### Task to carry out
Return all records exactly. Nothing may be added.

### Dataset entries
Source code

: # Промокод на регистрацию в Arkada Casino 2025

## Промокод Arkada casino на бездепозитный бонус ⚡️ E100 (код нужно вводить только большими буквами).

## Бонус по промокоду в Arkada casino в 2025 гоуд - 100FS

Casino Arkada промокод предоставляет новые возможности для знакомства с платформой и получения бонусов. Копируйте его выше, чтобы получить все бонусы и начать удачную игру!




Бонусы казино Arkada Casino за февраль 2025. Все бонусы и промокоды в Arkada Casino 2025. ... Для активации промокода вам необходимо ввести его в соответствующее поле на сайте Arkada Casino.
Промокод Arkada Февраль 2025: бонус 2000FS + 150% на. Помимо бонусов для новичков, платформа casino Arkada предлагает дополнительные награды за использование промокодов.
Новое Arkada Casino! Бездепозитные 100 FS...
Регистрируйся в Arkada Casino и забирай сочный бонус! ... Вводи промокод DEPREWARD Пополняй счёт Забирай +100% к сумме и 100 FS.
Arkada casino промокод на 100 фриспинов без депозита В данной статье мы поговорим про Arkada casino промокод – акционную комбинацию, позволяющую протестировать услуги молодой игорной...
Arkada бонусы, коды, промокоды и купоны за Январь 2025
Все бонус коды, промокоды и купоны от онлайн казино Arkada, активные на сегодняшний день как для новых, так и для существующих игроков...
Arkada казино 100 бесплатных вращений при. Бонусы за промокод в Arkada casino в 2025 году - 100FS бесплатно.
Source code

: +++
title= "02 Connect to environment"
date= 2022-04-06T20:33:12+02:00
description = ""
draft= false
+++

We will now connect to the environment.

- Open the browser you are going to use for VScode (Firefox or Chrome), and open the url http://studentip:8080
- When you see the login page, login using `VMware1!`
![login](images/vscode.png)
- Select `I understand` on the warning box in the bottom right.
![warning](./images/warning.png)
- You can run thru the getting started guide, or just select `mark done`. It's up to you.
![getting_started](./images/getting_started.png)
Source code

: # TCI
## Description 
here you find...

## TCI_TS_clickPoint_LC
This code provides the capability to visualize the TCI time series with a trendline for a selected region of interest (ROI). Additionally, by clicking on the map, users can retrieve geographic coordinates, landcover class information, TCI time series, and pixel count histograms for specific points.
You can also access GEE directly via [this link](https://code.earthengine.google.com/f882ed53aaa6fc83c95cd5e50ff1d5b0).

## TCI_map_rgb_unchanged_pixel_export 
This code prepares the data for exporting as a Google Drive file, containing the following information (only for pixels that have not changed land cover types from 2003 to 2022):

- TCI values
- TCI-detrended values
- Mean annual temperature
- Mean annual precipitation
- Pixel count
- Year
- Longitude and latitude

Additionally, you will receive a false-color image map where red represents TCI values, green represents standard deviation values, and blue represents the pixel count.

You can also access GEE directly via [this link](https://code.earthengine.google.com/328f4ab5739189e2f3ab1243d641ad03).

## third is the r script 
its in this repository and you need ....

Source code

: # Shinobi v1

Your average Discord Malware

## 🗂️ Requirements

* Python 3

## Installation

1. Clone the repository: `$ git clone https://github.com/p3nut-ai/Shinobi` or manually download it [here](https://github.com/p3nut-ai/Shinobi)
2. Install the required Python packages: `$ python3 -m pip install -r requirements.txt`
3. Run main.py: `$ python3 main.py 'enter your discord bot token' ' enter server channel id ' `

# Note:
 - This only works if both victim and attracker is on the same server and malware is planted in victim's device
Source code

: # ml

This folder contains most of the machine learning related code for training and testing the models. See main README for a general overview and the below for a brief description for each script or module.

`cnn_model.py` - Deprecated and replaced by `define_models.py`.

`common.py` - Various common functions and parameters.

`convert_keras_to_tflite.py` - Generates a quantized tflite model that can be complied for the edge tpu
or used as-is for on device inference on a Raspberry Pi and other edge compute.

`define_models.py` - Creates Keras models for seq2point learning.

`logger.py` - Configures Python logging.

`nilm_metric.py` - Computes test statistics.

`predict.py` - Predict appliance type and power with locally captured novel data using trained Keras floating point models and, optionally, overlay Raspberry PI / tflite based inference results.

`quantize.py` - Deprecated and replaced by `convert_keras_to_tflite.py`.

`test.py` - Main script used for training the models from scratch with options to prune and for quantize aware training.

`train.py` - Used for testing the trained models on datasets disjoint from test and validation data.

### Result below
Source code

: # Промокод на регистрацию в Arkada Casino 2025

## Промокод Arkada casino на бездепозитный бонус ⚡️ E100 (код нужно вводить только большими буквами).

## Бонус по промокоду в Arkada casino в 2025 гоуд - 100FS

Casino Arkada промокод предоставляет новые возможности для знакомства с платформой и получения бонусов. Копируйте его выше, чтобы получить все бонусы и начать удачную игру!




Бонусы казино Arkada Casino за февраль 2025. Все бонусы и промокоды в Arkada Casino 2025. ... Для активации промокода вам необходимо ввести его в соответствующее поле на сайте Arkada Casino.
Промокод Arkada Февраль 2025: бонус 2000FS + 150% на. Помимо бонусов для новичков, платформа casino Arkada предлагает дополнительные награды за использование промокодов.
Новое Arkada Casino! Бездепозитные 100 FS...
Регистрируйся в Arkada Casino и забирай сочный бонус! ... Вводи промокод DEPREWARD Пополняй счёт Забирай +100% к сумме и 100 FS.
Arkada casino промокод на 100 фриспинов без депозита В данной статье мы поговорим про Arkada casino промокод – акционную комбинацию, позволяющую протестировать услуги молодой игорной...
Arkada бонусы, коды, промокоды и купоны за Январь 2025
Все бонус коды, промокоды и купоны от онлайн казино Arkada, активные на сегодняшний день как для новых, так и для существующих игроков...
Arkada казино 100 бесплатных вращений при. Бонусы за промокод в Arkada casino в 2025 году - 100FS бесплатно.
Source code

: +++
title= "02 Connect to environment"
date= 2022-04-06T20:33:12+02:00
description = ""
draft= false
+++

We will now connect to the environment.

- Open the browser you are going to use for VScode (Firefox or Chrome), and open the url http://studentip:8080
- When you see the login page, login using `VMware1!`
![login](images/vscode.png)
- Select `I understand` on the warning box in the bottom right.
![warning](./images/warning.png)
- You can run thru the getting started guide, or just select `mark done`. It's up to you.
![getting_started](./images/getting_started.png)
Source code

: # TCI
## Description 
here you find...

## TCI_TS_clickPoint_LC
This code provides the capability to visualize the TCI time series with a trendline for a selected region of interest (ROI). Additionally, by clicking on the map, users can retrieve geographic coordinates, landcover class information, TCI time series, and pixel count histograms for specific points.
You can also access GEE directly via [this link](https://code.earthengine.google.com/f882ed53aaa6fc83c95cd5e50ff1d5b0).

## TCI_map_rgb_unchanged_pixel_export 
This code prepares the data for exporting as a Google Drive file, containing the following information (only for pixels that have not changed land cover types from 2003 to 2022):

- TCI values
- TCI-detrended values
- Mean annual temperature
- Mean annual precipitation
- Pixel count
- Year
- Longitude and latitude

Additionally, you will receive a false-color image map where red represents TCI values, green represents standard deviation values, and blue represents the pixel count.

You can also access GEE directly via [this link](https://code.earthengine.google.com/328f4ab5739189e2f3ab1243d641ad03).

## third is the r script 
its in this repository and you need ....

Source code

: # Shinobi v1

Your average Discord Malware

## 🗂️ Requirements

* Python 3

## Installation

1. Clone the repository: `$ git clone https://github.com/p3nut-ai/Shinobi` or manually download it [here](https://github.com/p3nut-ai/Shinobi)
2. Install the required Python packages: `$ python3 -m pip install -r requirements.txt`
3. Run main.py: `$ python3 main.py 'enter your discord bot token' ' enter server channel id ' `

# Note:
 - This only works if both victim and attracker is on the same server and malware is planted in victim's device
Source code

: # ml

This folder contains most of the machine learning related code for training and testing the models. See main README for a general overview and the below for a brief description for each script or module.

`cnn_model.py` - Deprecated and replaced by `define_models.py`.

`common.py` - Various common functions and parameters.

`convert_keras_to_tflite.py` - Generates a quantized tflite model that can be complied for the edge tpu
or used as-is for on device inference on a Raspberry Pi and other edge compute.

`define_models.py` - Creates Keras models for seq2point learning.

`logger.py` - Configures Python logging.

`nilm_metric.py` - Computes test statistics.

`predict.py` - Predict appliance type and power with locally captured novel data using trained Keras floating point models and, optionally, overlay Raspberry PI / tflite based inference results.

`quantize.py` - Deprecated and replaced by `convert_keras_to_tflite.py`.

`test.py` - Main script used for training the models from scratch with options to prune and for quantize aware training.

`train.py` - Used for testing the trained models on datasets disjoint from test and validation data.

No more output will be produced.